Ce n’était pas une résidence de party, mais bien un lieu de vie entre deux professionnels, et dans l’ombre, Dvorak faisait office de mentor discret.
À Philadelphie, Dvorak a trouvé une deuxième vie. Un contrat d’un an à 5,4 millions, signé cet été. Rick Tocchet, son ancien coach chez les Coyotes, l’a convaincu de revenir sous ses ordres.
Et il ne regrette rien :
« Je sais qu’il avait des offres de trois ans ailleurs et il a choisi de venir ici. C’est un joueur intelligent, bon défensivement, mais capable de tout faire. »
Les résultats parlent d’eux-mêmes. Les Flyers ont le meilleur désavantage numérique de la LNH avec un taux de succès de 90,5 %. L’an dernier, ils étaient 20e. Et Dvorak y est pour beaucoup.

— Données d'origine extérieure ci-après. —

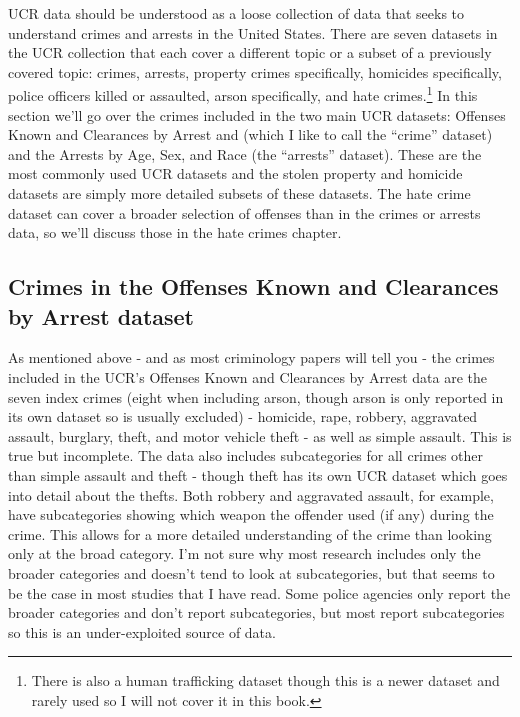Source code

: \documentclass[
  12pt,
  openany]{book}
\begin{document}
UCR data should be understood as a loose collection of data that seeks to understand crimes and arrests in the United States. There are seven datasets in the UCR collection that each cover a different topic or a subset of a previously covered topic: crimes, arrests, property crimes specifically, homicides specifically, police officers killed or assaulted, arson specifically, and hate crimes.\footnote{There is also a human trafficking dataset though this is a newer dataset and rarely used so I will not cover it in this book.} In this section we'll go over the crimes included in the two main UCR datasets: Offenses Known and Clearances by Arrest and (which I like to call the ``crime'' dataset) and the Arrests by Age, Sex, and Race (the ``arrests'' dataset). These are the most commonly used UCR datasets and the stolen property and homicide datasets are simply more detailed subsets of these datasets. The hate crime dataset can cover a broader selection of offenses than in the crimes or arrests data, so we'll discuss those in the hate crimes chapter.

\hypertarget{crimes-in-the-offenses-known-and-clearances-by-arrest-dataset}{%
\subsection{Crimes in the Offenses Known and Clearances by Arrest dataset}\label{crimes-in-the-offenses-known-and-clearances-by-arrest-dataset}}

As mentioned above - and as most criminology papers will tell you - the crimes included in the UCR's Offenses Known and Clearances by Arrest data are the seven index crimes (eight when including arson, though arson is only reported in its own dataset so is usually excluded) - homicide, rape, robbery, aggravated assault, burglary, theft, and motor vehicle theft - as well as simple assault. This is true but incomplete. The data also includes subcategories for all crimes other than simple assault and theft - though theft has its own UCR dataset which goes into detail about the thefts. Both robbery and aggravated assault, for example, have subcategories showing which weapon the offender used (if any) during the crime. This allows for a more detailed understanding of the crime than looking only at the broad category. I'm not sure why most research includes only the broader categories and doesn't tend to look at subcategories, but that seems to be the case in most studies that I have read. Some police agencies only report the broader categories and don't report subcategories, but most report subcategories so this is an under-exploited source of data.
\end{document}
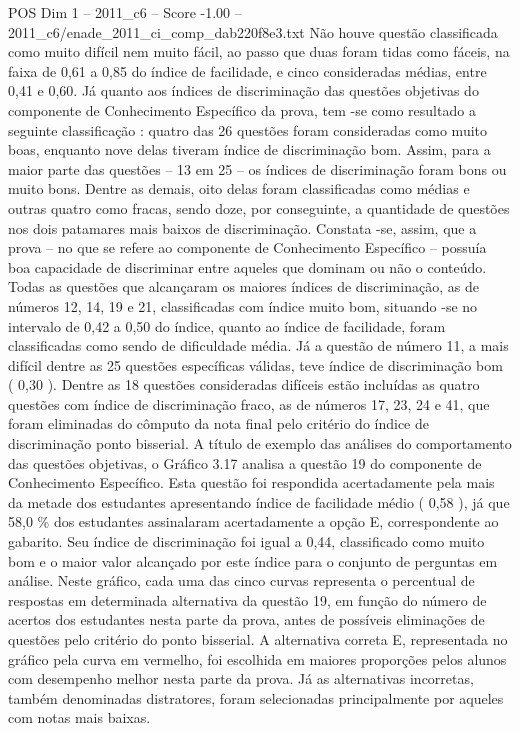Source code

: \begin{textsample}{POS Dim 1 – 2011\_c6 – Score -1.00 – 2011\_c6/enade\_2011\_ci\_comp\_dab220f8e3.txt}
Não houve questão classificada como muito difícil nem muito fácil, ao passo que duas foram tidas como fáceis, na faixa de 0,61 a 0,85 do índice de facilidade, e cinco consideradas médias, entre 0,41 e 0,60.
Já quanto aos índices de discriminação das questões objetivas do componente de Conhecimento Específico da prova, tem -se como resultado a seguinte classificação : quatro das 26 questões foram consideradas como muito boas, enquanto nove delas tiveram índice de discriminação bom.
Assim, para a maior parte das questões – 13 em 25 – os índices de discriminação foram bons ou muito bons.
Dentre as demais, oito delas foram classificadas como médias e outras quatro como fracas, sendo doze, por conseguinte, a quantidade de questões nos dois patamares mais baixos de discriminação.
Constata -se, assim, que a prova – no que se refere ao componente de Conhecimento Específico – possuía boa capacidade de discriminar entre aqueles que dominam ou não o conteúdo.
Todas as questões que alcançaram os maiores índices de discriminação, as de números 12, 14, 19 e 21, classificadas com índice muito bom, situando -se no intervalo de 0,42 a 0,50 do índice, quanto ao índice de facilidade, foram classificadas como sendo de dificuldade média.
Já a questão de número 11, a mais difícil dentre as 25 questões específicas válidas, teve índice de discriminação bom ( 0,30 ).
Dentre as 18 questões consideradas difíceis estão incluídas as quatro questões com índice de discriminação fraco, as de números 17, 23, 24 e 41, que foram eliminadas do cômputo da nota final pelo critério do índice de discriminação ponto bisserial.
A título de exemplo das análises do comportamento das questões objetivas, o Gráfico 3.17 analisa a questão 19 do componente de Conhecimento Específico.
Esta questão foi respondida acertadamente pela mais da metade dos estudantes apresentando índice de facilidade médio ( 0,58 ), já que 58,0 \% dos estudantes assinalaram acertadamente a opção E, correspondente ao gabarito.
Seu índice de discriminação foi igual a 0,44, classificado como muito bom e o maior valor alcançado por este índice para o conjunto de perguntas em análise.
Neste gráfico, cada uma das cinco curvas representa o percentual de respostas em determinada alternativa da questão 19, em função do número de acertos dos estudantes nesta parte da prova, antes de possíveis eliminações de questões pelo critério do ponto bisserial.
A alternativa correta E, representada no gráfico pela curva em vermelho, foi escolhida em maiores proporções pelos alunos com desempenho melhor nesta parte da prova.
Já as alternativas incorretas, também denominadas distratores, foram selecionadas principalmente por aqueles com notas mais baixas.

\end{textsample}
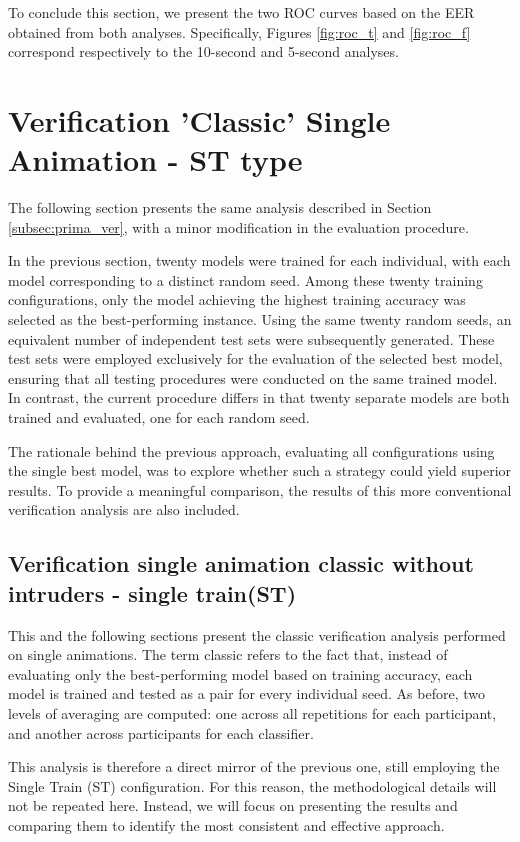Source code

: \documentclass[12pt]{report}
\begin{document}
To conclude this section, we present the two ROC curves based on the EER obtained from both analyses.
Specifically, Figures \ref{fig:roc_t} and \ref{fig:roc_f} correspond respectively to the 10-second and 5-second analyses.
\FloatBarrier

\section{Verification 'Classic' Single Animation - ST type}

The following section presents the same analysis described in Section \ref{subsec:prima_ver}, with a minor modification in the evaluation procedure.

In the previous section, twenty models were trained for each individual, with each model corresponding to a distinct random seed.
Among these twenty training configurations, only the model achieving the highest training accuracy was selected as the best-performing instance.
Using the same twenty random seeds, an equivalent number of independent test sets were subsequently generated.
These test sets were employed exclusively for the evaluation of the selected best model, ensuring that all testing procedures were conducted on the same trained model.
In contrast, the current procedure differs in that twenty separate models are both trained and evaluated, one for each random seed.

The rationale behind the previous approach, evaluating all configurations using the single best model, was to explore whether such a strategy could yield superior results.
To provide a meaningful comparison, the results of this more conventional verification analysis are also included.

\subsection{Verification single animation classic without intruders - single train(ST)}
\label{subsec:s_vs_cst}

This and the following sections present the classic verification analysis performed on single animations.
The term classic refers to the fact that, instead of evaluating only the best-performing model based on training accuracy, each model is trained and tested as a pair for every individual seed.
As before, two levels of averaging are computed: one across all repetitions for each participant, and another across participants for each classifier.

This analysis is therefore a direct mirror of the previous one, still employing the Single Train (ST) configuration.
For this reason, the methodological details will not be repeated here.
Instead, we will focus on presenting the results and comparing them to identify the most consistent and effective approach.
\end{document}
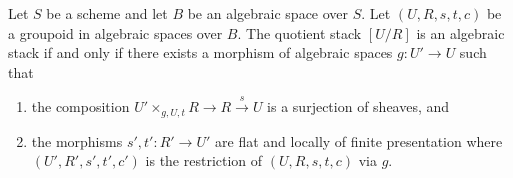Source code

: \begin{lemma}
\label{lemma-quotient-algebraic}
Let $S$ be a scheme and let $B$ be an algebraic space over $S$.
Let $(U, R, s, t, c)$ be a groupoid in algebraic spaces over $B$.
The quotient stack $[U/R]$ is an algebraic stack if and only if
there exists a morphism of algebraic spaces $g : U' \to U$ such that
\begin{enumerate}
\item the composition
$U' \times_{g, U, t} R \to R \xrightarrow{s} U$ is a surjection of
sheaves, and
\item the morphisms $s', t' : R' \to U'$ are flat and locally of finite
presentation where $(U', R', s', t', c')$ is the restriction of
$(U, R, s, t, c)$ via $g$.
\end{enumerate}
\end{lemma}

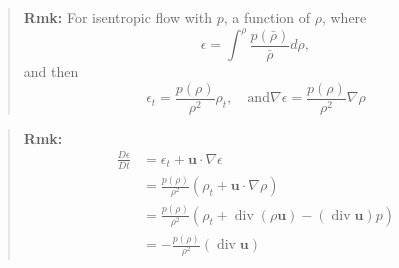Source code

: \begin{quote}
	\textbf{Rmk:}
For isentropic flow with $p$, a function of $\rho$, where
\begin{equation}
\epsilon = \int^{\rho} \frac{p(\bar{\rho})}{\bar{\rho}}d\rho,
\end{equation}
and then
\begin{equation}
\epsilon_t = \frac{p(\rho)}{\rho^2}\rho_t,\quad\text{and}\nabla \epsilon = \frac{p(\rho)}{\rho^2}\nabla \rho
\end{equation}


\end{quote}

\begin{quote}
	\textbf{Rmk:}
\begin{equation}
\begin{aligned}
\frac{D\epsilon}{Dt}
&= \epsilon_t + \textbf{u}\cdot \nabla \epsilon\\
&= \frac{p(\rho)}{\rho^2} (\rho_t + \textbf{u}\cdot \nabla\rho)\\
&= \frac{p(\rho)}{\rho^2}\left(\rho_t + \operatorname{div}(\rho\textbf{u}) - (\operatorname{div}\textbf{u})p\right)\\
&= -\frac{p(\rho)}{\rho^2}\left(\operatorname{div}\textbf{u}\right)
\end{aligned}
\end{equation}

\end{quote}

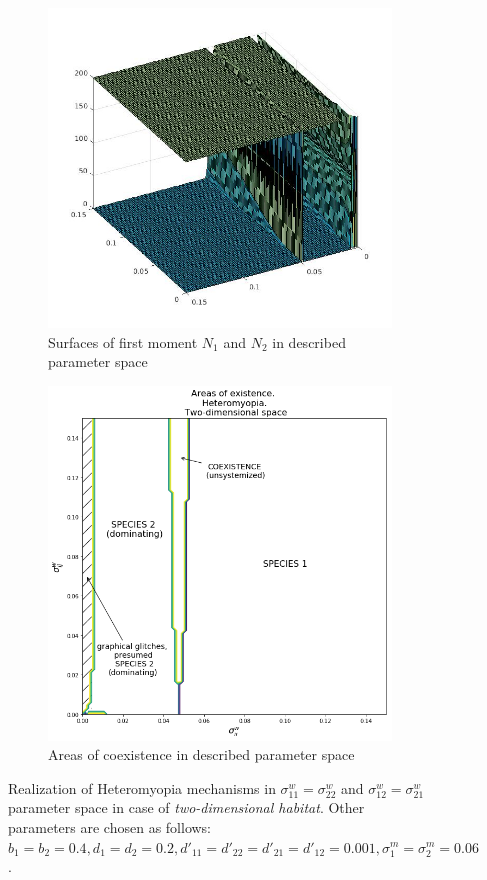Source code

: \documentclass[%
 aip,
rsi,%
 amsmath,amssymb,
 reprint,%
]{revtex4-1}
\begin{document}
\begin{figure}[ht]
	\centering
	\begin{subfigure}{.5\textwidth}
		\centering
		\includegraphics[width=.93\linewidth]{N1N2hm04D2.jpg}
		\caption{Surfaces of first moment \(N_1\) and \(N_2\) in described parameter space}
		\label{fig:hmd2:sub1}
	\end{subfigure}%
	\begin{subfigure}{.5\textwidth}
		\centering
		\includegraphics[width=.93\linewidth]{arhm08d2.png}
		\caption{Areas of coexistence in described parameter space}
		\label{fig:hmd2:sub2}
	\end{subfigure}
	\caption{Realization of Heteromyopia mechanisms in  $\sigma_{11}^{w}=\sigma_{22}^{w}$ and $\sigma_{12}^{w}=\sigma_{21}^{w}$ parameter space in case of \emph{two-dimensional habitat}. Other parameters are chosen as follows: $b_{1}=b_{2}=0.4
		, d_{1}=d_{2}=0.2
		, d'_{11}=d'_{22}=d'_{21}=d'_{12}=0.001,
		\sigma_{1}^{m}=\sigma_{2}^{m}=0.06$. }
	\label{fig:hmd2}
\end{figure}
\end{document}
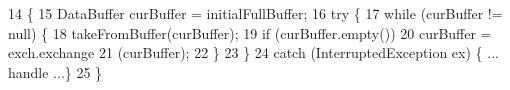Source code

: \begin{DoxyCode}
14                    \{
15  DataBuffer curBuffer = initialFullBuffer;
16  \textcolor{keywordflow}{try} \{
17  \textcolor{keywordflow}{while} (curBuffer != null) \{
18  takeFromBuffer(curBuffer);
19  \textcolor{keywordflow}{if} (curBuffer.empty())
20  curBuffer = exch.exchange
21 (curBuffer);
22  \}
23  \}
24  \textcolor{keywordflow}{catch} (InterruptedException ex) \{ ... handle ...\}
25  \}
\end{DoxyCode}

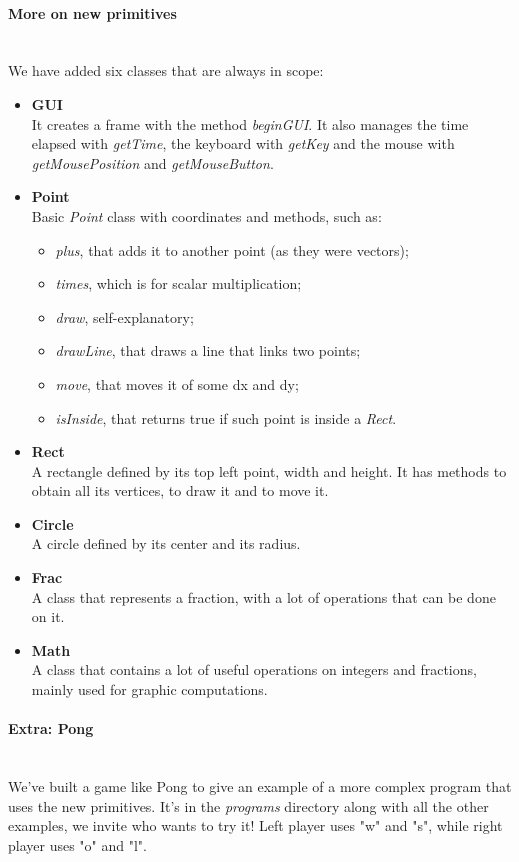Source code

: \paragraph{More on new primitives}\mbox{}\\
We have added six classes that are always in scope:

\begin{itemize}
\item{\textbf{GUI}}  \hfill \\
It creates a frame with the method \textit{beginGUI}. It also manages the time elapsed with \textit{getTime}, the keyboard with \textit{getKey} and the mouse with \textit{getMousePosition} and \textit{getMouseButton}.
\item{\textbf{Point}} \hfill \\
Basic \textit{Point} class with coordinates and methods, such as:
\begin{itemize}
\item{\textit{plus}}, that adds it to another point (as they were vectors);
\item{\textit{times}}, which is for scalar multiplication;
\item{\textit{draw}}, self-explanatory;
\item{\textit{drawLine}}, that draws a line that links two points;
\item{\textit{move}}, that moves it of some dx and dy;
\item{\textit{isInside}}, that returns true if such point is inside a \textit{Rect}.
\end{itemize}
\item{\textbf{Rect}} \hfill \\
A rectangle defined by its top left point, width and height. It has methods to obtain all its vertices, to draw it and to move it.
\item{\textbf{Circle}} \hfill \\
A circle defined by its center and its radius.
\item{\textbf{Frac}} \hfill \\
A class that represents a fraction, with a lot of operations that can be done on it.
\item{\textbf{Math}} \hfill \\
A class that contains a lot of useful operations on integers and fractions, mainly used for graphic computations.
\end{itemize}

\paragraph{Extra: Pong}\mbox{}\\
We've built a game like Pong to give an example of a more complex program that uses the new primitives.
It's in the \textit{programs} directory along with all the other examples, we invite who wants to try it!
Left player uses "w" and "s", while right player uses "o" and "l".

Il a aussi été inséré sur l’avantage numérique en raison de la blessure de Tyson Foerster. Il joue bien avec Trevor Zegras.
Et il sert de grand frère à Matvei Michkov, en le guidant sur la glace comme dans le vestiaire. Une réalité savoureuse quand on repense à la version montréalaise de Dvorak : un joueur soi-disant incapable d’« élever » les jeunes autour de lui.
À Montréal, en revanche, son absence se fait cruellement sentir. Jake Evans, relégué au rôle d’expert défensif, multiplie les missions ingrates.
Un but (dans un filet désert) et une seule passe en 12 matchs. Surtout, Evans est beaucoup moins effiace défensivement depuis le départ de Dvorak, car il affronte de joueurs plus talentueux que la saison dernière, alors que St-Louis envoyait toujours "Dvo" contre les meilleures lignes adverses.
« Le travail de mon trio est de sortir la rondelle pour placer le trio suivant dans une meilleure situation. On a bien fait ça, mais évidemment, tu veux avoir plus de production offensive », dit Evans, comme s'il s'excusait d'être moins bon que son ancien coéquipier.
Le plus beau dans tout ça? Dvorak ne réclame pas vengeance. Pas de flèche. Pas de rancune. «
J’ai bâti beaucoup de bonnes relations ici », s’est-il contenté de dire devant une mer de micros comme il n’en avait probablement jamais vu durant son passage à Montréal. Et il a ajouté, avec ce calme qui l’a toujours caractérisé :
« C’était plaisant ce matin, mais ce sera encore mieux si on gagne ce soir. »
La vérité, c’est qu’il a déjà gagné. Il a gagné le respect des partisans, des anciens coéquipiers, des entraîneurs, des journalistes. Il a gagné la paix, aussi.
Et surtout, il a gagné cette revanche douce, discrète, sans mot ni cri, contre tous ceux qui l’avaient enterré vivant.